==== Information ====
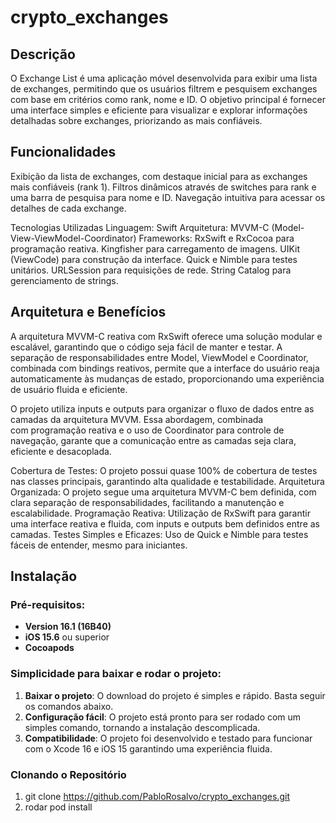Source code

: # crypto_exchanges

## Descrição

O Exchange List é uma aplicação móvel desenvolvida para exibir uma lista de exchanges, permitindo que os usuários filtrem e pesquisem exchanges com base em critérios como rank, nome e ID. O objetivo principal é fornecer uma interface simples e eficiente para visualizar e explorar informações detalhadas sobre exchanges, priorizando as mais confiáveis.

## Funcionalidades
Exibição da lista de exchanges, com destaque inicial para as exchanges mais confiáveis (rank 1).
Filtros dinâmicos através de switches para rank e uma barra de pesquisa para nome e ID.
Navegação intuitiva para acessar os detalhes de cada exchange.

Tecnologias Utilizadas
Linguagem: Swift
Arquitetura: MVVM-C (Model-View-ViewModel-Coordinator)
Frameworks:
RxSwift e RxCocoa para programação reativa.
Kingfisher para carregamento de imagens.
UIKit (ViewCode) para construção da interface.
Quick e Nimble para testes unitários.
URLSession para requisições de rede.
String Catalog para gerenciamento de strings.

## Arquitetura e Benefícios

A arquitetura MVVM-C reativa com RxSwift oferece uma solução modular e escalável, garantindo que o código seja fácil de manter e testar. A separação de responsabilidades entre Model, ViewModel e Coordinator, combinada com bindings reativos, permite que a interface do usuário reaja automaticamente às mudanças de estado, proporcionando uma experiência de usuário fluida e eficiente.

O projeto utiliza inputs e outputs para organizar o fluxo de dados entre as camadas da arquitetura MVVM. Essa abordagem, combinada com programação reativa e o uso de Coordinator para controle de navegação, garante que a comunicação entre as camadas seja clara, eficiente e desacoplada.	

Cobertura de Testes: O projeto possui quase 100% de cobertura de testes nas classes principais, garantindo alta qualidade e testabilidade.
Arquitetura Organizada: O projeto segue uma arquitetura MVVM-C bem definida, com clara separação de responsabilidades, facilitando a manutenção e escalabilidade.
Programação Reativa: Utilização de RxSwift para garantir uma interface reativa e fluida, com inputs e outputs bem definidos entre as camadas.
Testes Simples e Eficazes: Uso de Quick e Nimble para testes fáceis de entender, mesmo para iniciantes.

## Instalação
### Pré-requisitos:
- **Version 16.1 (16B40)** 
- **iOS 15.6** ou superior
- **Cocoapods** 

### Simplicidade para baixar e rodar o projeto:
1. **Baixar o projeto**: O download do projeto é simples e rápido. Basta seguir os comandos abaixo.
2. **Configuração fácil**: O projeto está pronto para ser rodado com um simples comando, tornando a instalação descomplicada.
3. **Compatibilidade**: O projeto foi desenvolvido e testado para funcionar com o Xcode 16 e iOS 15 garantindo uma experiência fluida.

### Clonando o Repositório
1. git clone https://github.com/PabloRosalvo/crypto_exchanges.git
2. rodar pod install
====
## Task goal
Where the word "rodar" shows up in a line of the entries above, count that line; the answer is the total alone.

## Finished exercise
2